*Task requirements:*
Whenever a line in the data holds the string "have", pull that line out.

*Listed records:*
________________________

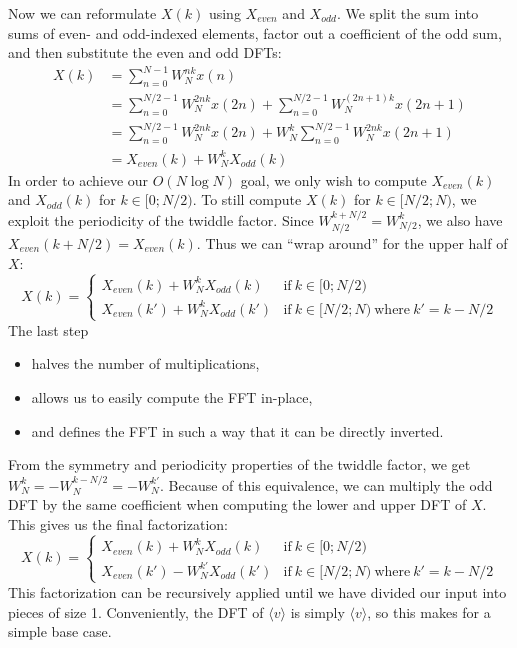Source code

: Now we can reformulate $X(k)$ using $X_\textit{even}$ and $X_\textit{odd}$.
We split the sum into sums of even- and odd-indexed elements,
factor out a coefficient of the odd sum,
and then substitute the even and odd DFTs:
\begin{align}
    X(k) &= \sum_{n = 0}^{N - 1} W_N^{nk} x(n) \\
    &= \sum_{n = 0}^{N/2 - 1} W_N^{2nk} x(2n) + \sum_{n = 0}^{N/2 - 1} W_N^{(2n + 1)k} x(2n + 1) \\
    &= \sum_{n = 0}^{N/2 - 1} W_N^{2nk} x(2n) + W_N^k \sum_{n = 0}^{N/2 - 1} W_N^{2nk} x(2n + 1) \\
    &= X_\textit{even}(k) + W_N^k X_\textit{odd}(k)
\end{align}
%
In order to achieve our $O(N \log N)$ goal,
we only wish to compute $X_\textit{even}(k)$ and $X_\textit{odd}(k)$ for $k \in [0;N/2)$.
To still compute $X(k)$ for $k \in [N/2;N)$, we exploit the periodicity of the twiddle factor.
Since $W_{N/2}^{k + N/2} = W_{N/2}^k$, we also have $X_\textit{even}(k + N/2) = X_\textit{even}(k)$.
Thus we can ``wrap around'' for the upper half of $X$:
\begin{equation}
    X(k) =
    \begin{cases}
        X_\textit{even}(k) + W_N^k X_\textit{odd}(k) &\text{if}~k \in [0;N/2) \\
        X_\textit{even}(k') + W_N^{k} X_\textit{odd}(k') &\text{if}~k \in [N/2;N) ~\text{where}~k' = k - N/2
    \end{cases}
\end{equation}
%
The last step
\begin{itemize}
    \item halves the number of multiplications,
    \item allows us to easily compute the FFT in-place,
    \item and defines the FFT in such a way that it can be directly inverted.
\end{itemize}

From the symmetry and periodicity properties of the twiddle factor,
we get $W_N^k = -W_N^{k - N/2} = -W_N^{k'}$.
Because of this equivalence,
we can multiply the odd DFT by the same coefficient when computing the lower and upper DFT of $X$.
This gives us the final factorization:
\begin{equation}
    X(k) =
    \begin{cases}
        X_\textit{even}(k) + W_N^k X_\textit{odd}(k) &\text{if}~k \in [0;N/2) \\
        X_\textit{even}(k') - W_N^{k'} X_\textit{odd}(k') &\text{if}~k \in [N/2;N) ~\text{where}~k' = k - N/2
    \end{cases}
\end{equation}
This factorization can be recursively applied
until we have divided our input into pieces of size 1.
Conveniently, the DFT of $\langle v \rangle$ is simply $\langle v \rangle$,
so this makes for a simple base case.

________________________

*Response for this exercise:*
Since $W_{N/2}^{k + N/2} = W_{N/2}^k$, we also have $X_\textit{even}(k + N/2) = X_\textit{even}(k)$.
until we have divided our input into pieces of size 1.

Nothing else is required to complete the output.